• Tres entradas en lo trágico contemporáneo y un poco más...

    JEAN-FREDERIC CHEVALLIER

    Ensayo publicado en la revista Educación Estética # 3, Bogotá, 2007. pp. 253-309.

    Universidad Nacional de Colombia. ISSN: 1909-2504.

     

    Theoretical texts

     

    Cuando se evoca lo trágico, se piensa siempre en la tragedia, y más específicamente en la tragedia ateniense del quinto siglo antes de Cristo. Si, como apunta Bataille, “la experiencia es el cuestionamiento, con fiebre y angustia, de lo que un hombre sabe del hecho de ser”, la tragedia griega se vuelve el espacio privilegiado para vivir esta experiencia. La fábula trágica es siempre fábula ontológica porque, siempre, implica al hombre. El performance trágico es un ejercicio de simulación y de estimulación para asir un inaprensible, el de todo ser humano. Pensar lo trágico conduce a buscar interrogar este ser/estar-aquí en aquello debajo que emerge a la superficie. La nervura ontológica de la tragedia griega es la conjunción hombre/dios. La tragedia es, poca o mucha, el modo laico de tratar de esta conjunción.

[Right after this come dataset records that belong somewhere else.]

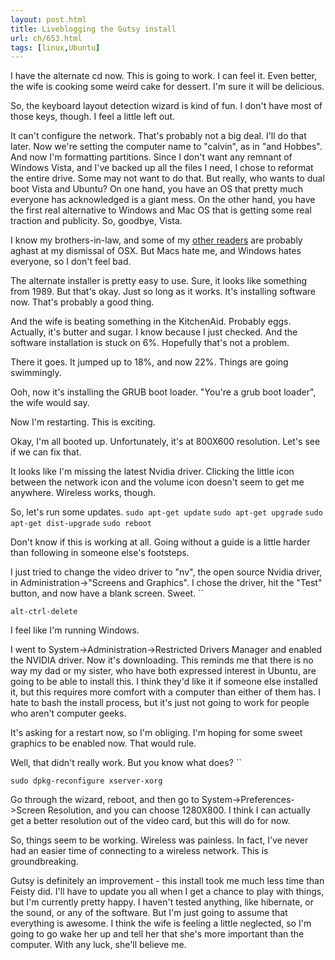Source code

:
 ```yaml
---
layout: post.html
title: Liveblogging the Gutsy install
url: ch/653.html
tags: [linux,Ubuntu]
---
```

I have the alternate cd now. This is going to work. I can feel it. Even better, the wife is cooking some weird cake for dessert. I'm sure it will be delicious.

So, the keyboard layout detection wizard is kind of fun. I don't have most of those keys, though. I feel a little left out.

It can't configure the network. That's probably not a big deal. I'll do that later. Now we're setting the computer name to "calvin", as in "and Hobbes". And now I'm formatting partitions. Since I don't want any remnant of Windows Vista, and I've backed up all the files I need, I chose to reformat the entire drive. Some may not want to do that. But really, who wants to dual boot Vista and Ubuntu? On one hand, you have an OS that pretty much everyone has acknowledged is a giant mess. On the other hand, you have the first real alternative to Windows and Mac OS that is getting some real traction and publicity. So, goodbye, Vista.

I know my brothers-in-law, and some of my [other readers](http://www.midnightcheese.com) are probably aghast at my dismissal of OSX. But Macs hate me, and Windows hates everyone, so I don't feel bad.

The alternate installer is pretty easy to use. Sure, it looks like something from 1989. But that's okay. Just so long as it works. It's installing software now. That's probably a good thing.

And the wife is beating something in the KitchenAid. Probably eggs. Actually, it's butter and sugar. I know because I just checked. And the software installation is stuck on 6%. Hopefully that's not a problem.

There it goes. It jumped up to 18%, and now 22%. Things are going swimmingly.

Ooh, now it's installing the GRUB boot loader. "You're a grub boot loader", the wife would say.

Now I'm restarting. This is exciting.

Okay, I'm all booted up. Unfortunately, it's at 800X600 resolution. Let's see if we can fix that.

It looks like I'm missing the latest Nvidia driver. Clicking the little icon between the network icon and the volume icon doesn't seem to get me anywhere. Wireless works, though.

So, let's run some updates. `sudo apt-get update` `sudo apt-get upgrade` `sudo apt-get dist-upgrade` `sudo reboot`

Don't know if this is working at all. Going without a guide is a little harder than following in someone else's footsteps.

I just tried to change the video driver to "nv", the open source Nvidia driver, in Administration->"Screens and Graphics". I chose the driver, hit the "Test" button, and now have a blank screen. Sweet. ``

`alt-ctrl-delete`

I feel like I'm running Windows.

I went to System->Administration->Restricted Drivers Manager and enabled the NVIDIA driver. Now it's downloading. This reminds me that there is no way my dad or my sister, who have both expressed interest in Ubuntu, are going to be able to install this. I think they'd like it if someone else installed it, but this requires more comfort with a computer than either of them has. I hate to bash the install process, but it's just not going to work for people who aren't computer geeks.

It's asking for a restart now, so I'm obliging. I'm hoping for some sweet graphics to be enabled now. That would rule.

Well, that didn't really work. But you know what does? ``

`sudo dpkg-reconfigure xserver-xorg`

Go through the wizard, reboot, and then go to System->Preferences->Screen Resolution, and you can choose 1280X800. I think I can actually get a better resolution out of the video card, but this will do for now.

So, things seem to be working. Wireless was painless. In fact, I've never had an easier time of connecting to a wireless network. This is groundbreaking.

Gutsy is definitely an improvement - this install took me much less time than Feisty did. I'll have to update you all when I get a chance to play with things, but I'm currently pretty happy. I haven't tested anything, like hibernate, or the sound, or any of the software. But I'm just going to assume that everything is awesome. I think the wife is feeling a little neglected, so I'm going to go wake her up and tell her that she's more important than the computer. With any luck, she'll believe me.
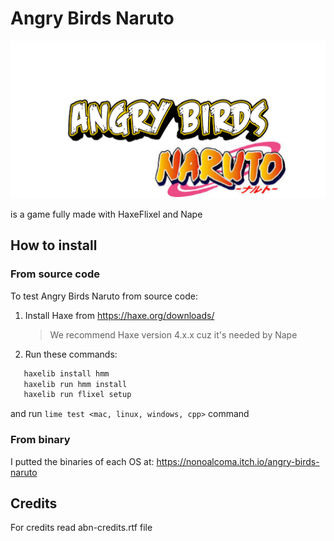 # Angry Birds Naruto

![abn-logo.png](assets/images/abn-logo.png)

is a game fully made with HaxeFlixel and Nape

## How to install

### From source code

To test Angry Birds Naruto from source code:

1. Install Haxe from <https://haxe.org/downloads/>

    >We recommend Haxe version 4.x.x cuz it's needed by Nape

2. Run these commands:

```bat
   haxelib install hmm
   haxelib run hmm install
   haxelib run flixel setup
```

 and run ```lime test <mac, linux, windows, cpp>``` command

### From binary

 I putted the binaries of each OS at: <https://nonoalcoma.itch.io/angry-birds-naruto>

## Credits

For credits read abn-credits.rtf file
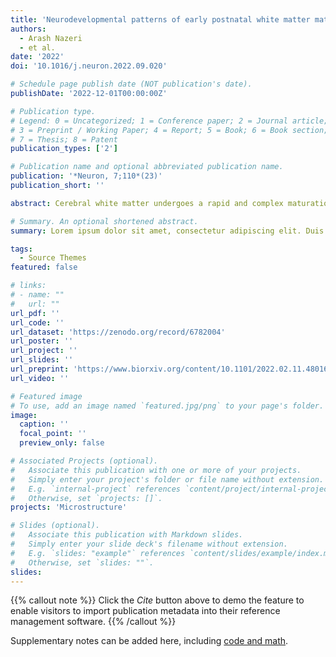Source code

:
 ```yaml
---
title: 'Neurodevelopmental patterns of early postnatal white matter maturation represent distinct underlying microstructure and histology'
authors:
  - Arash Nazeri
  - et al.
date: '2022'
doi: '10.1016/j.neuron.2022.09.020'

# Schedule page publish date (NOT publication's date).
publishDate: '2022-12-01T00:00:00Z'

# Publication type.
# Legend: 0 = Uncategorized; 1 = Conference paper; 2 = Journal article;
# 3 = Preprint / Working Paper; 4 = Report; 5 = Book; 6 = Book section;
# 7 = Thesis; 8 = Patent
publication_types: ['2']

# Publication name and optional abbreviated publication name.
publication: '*Neuron, 7;110*(23)'
publication_short: ''

abstract: Cerebral white matter undergoes a rapid and complex maturation during the early postnatal period. Prior magnetic resonance imaging (MRI) studies of early postnatal development have often been limited by small sample size, single-modality imaging, and univariate analytics. Here, we applied nonnegative matrix factorization, an unsupervised multivariate pattern analysis technique, to T2w/T1w signal ratio maps from the Developing Human Connectome Project (n = 342 newborns) revealing patterns of coordinated white matter maturation. These patterns showed divergent age-related maturational trajectories, which were replicated in another independent cohort (n = 239). Furthermore, we showed that T2w/T1w signal variations in these maturational patterns are explained by differential contributions of white matter microstructural indices derived from diffusion-weighted MRI. Finally, we demonstrated how white matter maturation patterns relate to distinct histological features by comparing our findings with postmortem late fetal/early postnatal brain tissue staining. Together, these results delineate concise and effective representation of early postnatal white matter reorganization.

# Summary. An optional shortened abstract.
summary: Lorem ipsum dolor sit amet, consectetur adipiscing elit. Duis posuere tellus ac convallis placerat. Proin tincidunt magna sed ex sollicitudin condimentum.

tags:
  - Source Themes
featured: false

# links:
# - name: ""
#   url: ""
url_pdf: ''
url_code: ''
url_dataset: 'https://zenodo.org/record/6782004'
url_poster: ''
url_project: ''
url_slides: ''
url_preprint: 'https://www.biorxiv.org/content/10.1101/2022.02.11.480169v2.full'
url_video: ''

# Featured image
# To use, add an image named `featured.jpg/png` to your page's folder.
image:
  caption: ''
  focal_point: ''
  preview_only: false

# Associated Projects (optional).
#   Associate this publication with one or more of your projects.
#   Simply enter your project's folder or file name without extension.
#   E.g. `internal-project` references `content/project/internal-project/index.md`.
#   Otherwise, set `projects: []`.
projects: 'Microstructure'

# Slides (optional).
#   Associate this publication with Markdown slides.
#   Simply enter your slide deck's filename without extension.
#   E.g. `slides: "example"` references `content/slides/example/index.md`.
#   Otherwise, set `slides: ""`.
slides:
---
```


{{% callout note %}}
Click the _Cite_ button above to demo the feature to enable visitors to import publication metadata into their reference management software.
{{% /callout %}}

Supplementary notes can be added here, including [code and math](https://wowchemy.com/docs/content/writing-markdown-latex/).
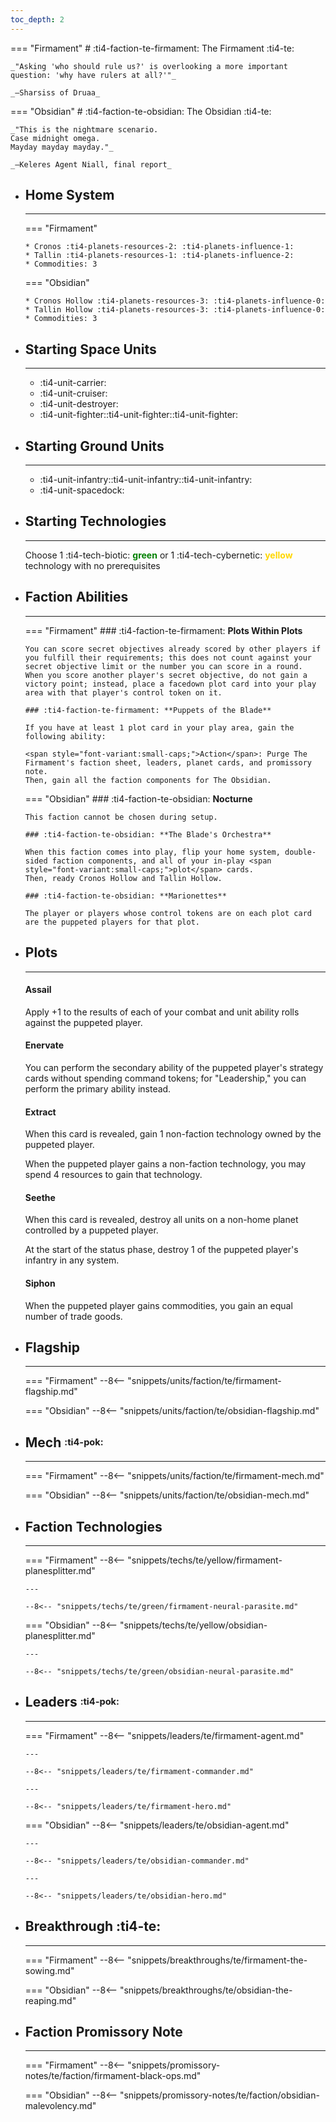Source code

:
 ```yaml
---
toc_depth: 2
---
```


=== "Firmament"
    # :ti4-faction-te-firmament: The Firmament :ti4-te:

    _"Asking 'who should rule us?' is overlooking a more important question: 'why have rulers at all?'"_

    _—Sharsiss of Druaa_

=== "Obsidian"
    # :ti4-faction-te-obsidian: The Obsidian :ti4-te:

    _"This is the nightmare scenario.
    Case midnight omega.
    Mayday mayday mayday."_

    _—Keleres Agent Niall, final report_

<div class="grid cards" markdown>

-   ## __Home System__

    ---
    === "Firmament"

        * Cronos :ti4-planets-resources-2: :ti4-planets-influence-1:
        * Tallin :ti4-planets-resources-1: :ti4-planets-influence-2:
        * Commodities: 3

    === "Obsidian"

        * Cronos Hollow :ti4-planets-resources-3: :ti4-planets-influence-0:
        * Tallin Hollow :ti4-planets-resources-3: :ti4-planets-influence-0:
        * Commodities: 3

</div>

<div class="grid cards" markdown>

-   ## __Starting Space Units__

    ---

    * :ti4-unit-carrier:
    * :ti4-unit-cruiser:
    * :ti4-unit-destroyer:
    * :ti4-unit-fighter::ti4-unit-fighter::ti4-unit-fighter:

-   ## __Starting Ground Units__

    ---

    * :ti4-unit-infantry::ti4-unit-infantry::ti4-unit-infantry:
    * :ti4-unit-spacedock:

-   ## __Starting Technologies__

    ---
    Choose 1 :ti4-tech-biotic: <span style="color:green">**green**</span> or 1 :ti4-tech-cybernetic: <span style="color:gold">**yellow**</span> technology with no prerequisites

-   ## __Faction Abilities__

    ---
    === "Firmament"
        ### :ti4-faction-te-firmament: **Plots Within Plots**
        
        You can score secret objectives already scored by other players if you fulfill their requirements; this does not count against your secret objective limit or the number you can score in a round.
        When you score another player's secret objective, do not gain a victory point; instead, place a facedown plot card into your play area with that player's control token on it.

        ### :ti4-faction-te-firmament: **Puppets of the Blade**
        
        If you have at least 1 plot card in your play area, gain the following ability:

        <span style="font-variant:small-caps;">Action</span>: Purge The Firmament's faction sheet, leaders, planet cards, and promissory note.
        Then, gain all the faction components for The Obsidian.
    
    === "Obsidian"
        ### :ti4-faction-te-obsidian: **Nocturne**
        
        This faction cannot be chosen during setup.

        ### :ti4-faction-te-obsidian: **The Blade's Orchestra**
        
        When this faction comes into play, flip your home system, double-sided faction components, and all of your in-play <span style="font-variant:small-caps;">plot</span> cards. 
        Then, ready Cronos Hollow and Tallin Hollow.

        ### :ti4-faction-te-obsidian: **Marionettes**
        
        The player or players whose control tokens are on each plot card are the puppeted players for that plot.
</div>

<div class="grid cards" markdown>

-   ## __Plots__

    ---
    #### Assail

    Apply +1 to the results of each of your combat and unit ability rolls against the puppeted player.

    #### Enervate

    You can perform the secondary ability of the puppeted player's strategy cards without spending command tokens; for "Leadership," you can perform the primary ability instead.

    #### Extract

    When this card is revealed, gain 1 non-faction technology owned by the puppeted player.

    When the puppeted player gains a non-faction technology, you may spend 4 resources to gain that technology.

    #### Seethe

    When this card is revealed, destroy all units on a non-home planet controlled by a puppeted player.

    At the start of the status phase, destroy 1 of the puppeted player's infantry in any system.

    #### Siphon

    When the puppeted player gains commodities, you gain an equal number of trade goods.

</div>
<div class="grid cards" markdown>

-   ## __Flagship__

    ---
    === "Firmament"
        --8<-- "snippets/units/faction/te/firmament-flagship.md"
    
    === "Obsidian"
        --8<-- "snippets/units/faction/te/obsidian-flagship.md"

-   ## __Mech__ <sup><sub>:ti4-pok:</sub></sup>

    ---
    === "Firmament"
        --8<-- "snippets/units/faction/te/firmament-mech.md"
    
    === "Obsidian"
        --8<-- "snippets/units/faction/te/obsidian-mech.md"

</div>

<div class="grid cards" markdown>

-   ## __Faction Technologies__

    ---
    === "Firmament"
        --8<-- "snippets/techs/te/yellow/firmament-planesplitter.md"

        ---

        --8<-- "snippets/techs/te/green/firmament-neural-parasite.md"

    === "Obsidian"
        --8<-- "snippets/techs/te/yellow/obsidian-planesplitter.md"

        ---

        --8<-- "snippets/techs/te/green/obsidian-neural-parasite.md"

-   ## __Leaders__ <sup><sub>:ti4-pok:</sub></sup>

    ---
    === "Firmament"
        --8<-- "snippets/leaders/te/firmament-agent.md"

        ---

        --8<-- "snippets/leaders/te/firmament-commander.md"

        ---

        --8<-- "snippets/leaders/te/firmament-hero.md"
    
    === "Obsidian"
        --8<-- "snippets/leaders/te/obsidian-agent.md"

        ---

        --8<-- "snippets/leaders/te/obsidian-commander.md"

        ---

        --8<-- "snippets/leaders/te/obsidian-hero.md"

- ## __Breakthrough__ :ti4-te:

    ---
    === "Firmament"
        --8<-- "snippets/breakthroughs/te/firmament-the-sowing.md"
    
    === "Obsidian"
        --8<-- "snippets/breakthroughs/te/obsidian-the-reaping.md"

-   ## __Faction Promissory Note__

    ---
    === "Firmament"
        --8<-- "snippets/promissory-notes/te/faction/firmament-black-ops.md"
    
    === "Obsidian"
        --8<-- "snippets/promissory-notes/te/faction/obsidian-malevolency.md"
    

</div>
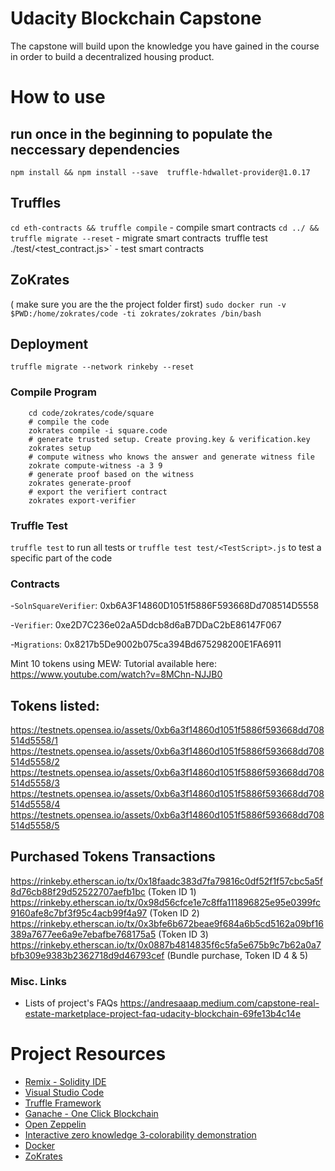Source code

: # Udacity Blockchain Capstone

The capstone will build upon the knowledge you have gained in the course in order to build a decentralized housing product. 

# How to use
## run once in the beginning to populate the neccessary dependencies
`npm install && npm install --save  truffle-hdwallet-provider@1.0.17`

## Truffles
`cd eth-contracts && truffle compile` - compile smart contracts
`cd ../ && truffle migrate --reset` - migrate smart contracts`
`truffle test ./test/<test_contract.js>` - test smart contracts

## ZoKrates
( make sure you are the the project folder first)
`sudo docker run -v $PWD:/home/zokrates/code -ti zokrates/zokrates /bin/bash`

## Deployment
`truffle migrate --network rinkeby --reset`

### Compile Program
```
    cd code/zokrates/code/square
    # compile the code
    zokrates compile -i square.code
    # generate trusted setup. Create proving.key & verification.key
    zokrates setup
    # compute witness who knows the answer and generate witness file
    zokrate compute-witness -a 3 9
    # generate proof based on the witness
    zokrates generate-proof
    # export the verifiert contract
    zokrates export-verifier
```
### Truffle Test
`truffle test` to run all tests or
`truffle test test/<TestScript>.js` to test a specific part of the code

### Contracts
-`SolnSquareVerifier`: 0xb6A3F14860D1051f5886F593668Dd708514D5558

-`Verifier`: 0xe2D7C236e02aA5Ddcb8d6aB7DDaC2bE86147F067

-`Migrations`: 0x8217b5De9002b075ca394Bd675298200E1FA6911

Mint 10 tokens using MEW: Tutorial available here: https://www.youtube.com/watch?v=8MChn-NJJB0
## Tokens listed:
https://testnets.opensea.io/assets/0xb6a3f14860d1051f5886f593668dd708514d5558/1
https://testnets.opensea.io/assets/0xb6a3f14860d1051f5886f593668dd708514d5558/2
https://testnets.opensea.io/assets/0xb6a3f14860d1051f5886f593668dd708514d5558/3
https://testnets.opensea.io/assets/0xb6a3f14860d1051f5886f593668dd708514d5558/4
https://testnets.opensea.io/assets/0xb6a3f14860d1051f5886f593668dd708514d5558/5

## Purchased Tokens Transactions
https://rinkeby.etherscan.io/tx/0x18faadc383d7fa79816c0df52f1f57cbc5a5f8d76cb88f29d52522707aefb1bc (Token ID 1)
https://rinkeby.etherscan.io/tx/0x98d56cfce1e7c8ffa111896825e95e0399fc9160afe8c7bf3f95c4acb99f4a97 (Token ID 2)
https://rinkeby.etherscan.io/tx/0x3bfe6b672beae9f684a6b5cd5162a09bf16389a7677ee6a9e7ebafbe768175a5 (Token ID 3)
https://rinkeby.etherscan.io/tx/0x0887b4814835f6c5fa5e675b9c7b62a0a7bfb309e9383b2362718d9d46793cef (Bundle purchase, Token ID 4 & 5)
### Misc. Links
- Lists of project's FAQs
https://andresaaap.medium.com/capstone-real-estate-marketplace-project-faq-udacity-blockchain-69fe13b4c14e


 # Project Resources

* [Remix - Solidity IDE](https://remix.ethereum.org/)
* [Visual Studio Code](https://code.visualstudio.com/)
* [Truffle Framework](https://truffleframework.com/)
* [Ganache - One Click Blockchain](https://truffleframework.com/ganache)
* [Open Zeppelin ](https://openzeppelin.org/)
* [Interactive zero knowledge 3-colorability demonstration](http://web.mit.edu/~ezyang/Public/graph/svg.html)
* [Docker](https://docs.docker.com/install/)
* [ZoKrates](https://github.com/Zokrates/ZoKrates)
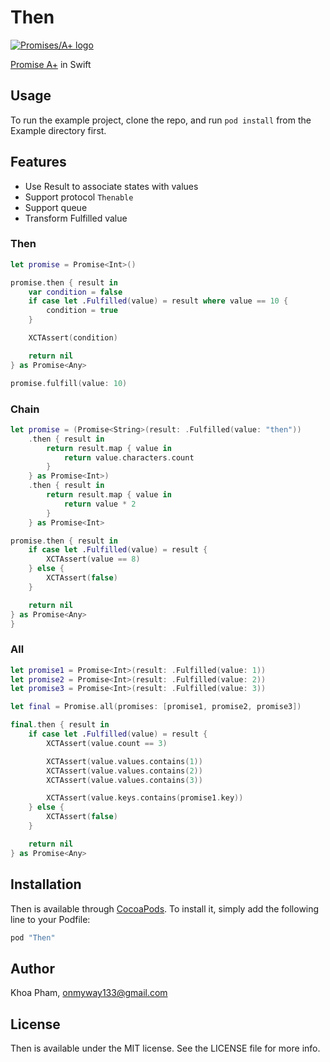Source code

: # Then
<a href="https://promisesaplus.com/">
    <img src="https://promisesaplus.com/assets/logo-small.png" alt="Promises/A+ logo"
         title="Promises/A+ 1.0 compliant" align="top" />
</a>

[Promise A+](https://promisesaplus.com/) in Swift

## Usage

To run the example project, clone the repo, and run `pod install` from the Example directory first.

## Features

- Use Result to associate states with values
- Support protocol `Thenable`
- Support queue
- Transform Fulfilled value

### Then

```swift
let promise = Promise<Int>()

promise.then { result in
    var condition = false
    if case let .Fulfilled(value) = result where value == 10 {
        condition = true
    }

    XCTAssert(condition)

    return nil
} as Promise<Any>

promise.fulfill(value: 10)
```

### Chain

```swift
let promise = (Promise<String>(result: .Fulfilled(value: "then"))
    .then { result in
        return result.map { value in
            return value.characters.count
        }
    } as Promise<Int>)
    .then { result in
        return result.map { value in
            return value * 2
        }
    } as Promise<Int>

promise.then { result in
    if case let .Fulfilled(value) = result {
        XCTAssert(value == 8)
    } else {
        XCTAssert(false)
    }

    return nil
} as Promise<Any>
}
```

### All

```swift
let promise1 = Promise<Int>(result: .Fulfilled(value: 1))
let promise2 = Promise<Int>(result: .Fulfilled(value: 2))
let promise3 = Promise<Int>(result: .Fulfilled(value: 3))

let final = Promise.all(promises: [promise1, promise2, promise3])

final.then { result in
    if case let .Fulfilled(value) = result {
        XCTAssert(value.count == 3)

        XCTAssert(value.values.contains(1))
        XCTAssert(value.values.contains(2))
        XCTAssert(value.values.contains(3))

        XCTAssert(value.keys.contains(promise1.key))
    } else {
        XCTAssert(false)
    }

    return nil
} as Promise<Any>
```

## Installation

Then is available through [CocoaPods](http://cocoapods.org). To install
it, simply add the following line to your Podfile:

```ruby
pod "Then"
```

## Author

Khoa Pham, onmyway133@gmail.com

## License

Then is available under the MIT license. See the LICENSE file for more info.
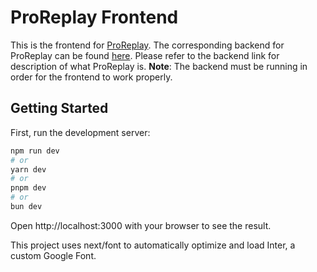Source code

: # ProReplay Frontend

This is the frontend for [ProReplay](#). The corresponding backend for ProReplay can be found [here](https://github.com/kimmu9512/ProReplay).
Please refer to the backend link for description of what ProReplay is.
**Note**: The backend must be running in order for the frontend to work properly.

## Getting Started

First, run the development server:

```bash
npm run dev
# or
yarn dev
# or
pnpm dev
# or
bun dev
```

Open http://localhost:3000 with your browser to see the result.

This project uses next/font to automatically optimize and load Inter, a custom Google Font.
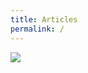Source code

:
```yaml
---
title: Articles
permalink: /
---
```


<img id = "map" src="https://raw.githubusercontent.com/dalziel/dalziel.github.io/master/medias/map.jpg">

    Sin embargo la conjunción no es el tema de la tragedia; es la condición de posibilidad de lo trágico. Como lo anotan Jean-Pierre Vernant y Pierre Vidal-Naquet, el tema de la tragedia griega no es la fusión dionisiaca —excepto tal vez en las Bacantes—. No es, como lo cree Platón en el Cratilo, debido a la imposibilidad de un lazo entre los hombres y los dioses que se plantea la pregunta trágica. Al contrario, para que la problemática trágica encuentre cómo desarrollarse, este lazo tiene que estar establecido de antemano. No es la posibilidad de la conjunción lo que está en cuestión en la tragedia, sino las posibilidades de juego que ofrece, para el hombre, esta conjunción. “La relación es, si ella es, sólo lo que deshace en su principio —y sobre su cerca o sobre su límite— la autarquía de la inmanencia absoluta”, escribe Jean-Luc Nancy. La relación hombres/dioses funciona de la misma manera en la tragedia: es la puesta en crisis por los segundos (los dioses) de los límites de los primeros (los hombres). Hace falta siempre, para que haya trágico, que la autarquía de la in- manencia absoluta sea desechada. Pero el movimiento trágico no se constituye al desechar la inmanencia: es cuando esto se logra, que un movimiento trágico puede, tal vez, aparecer.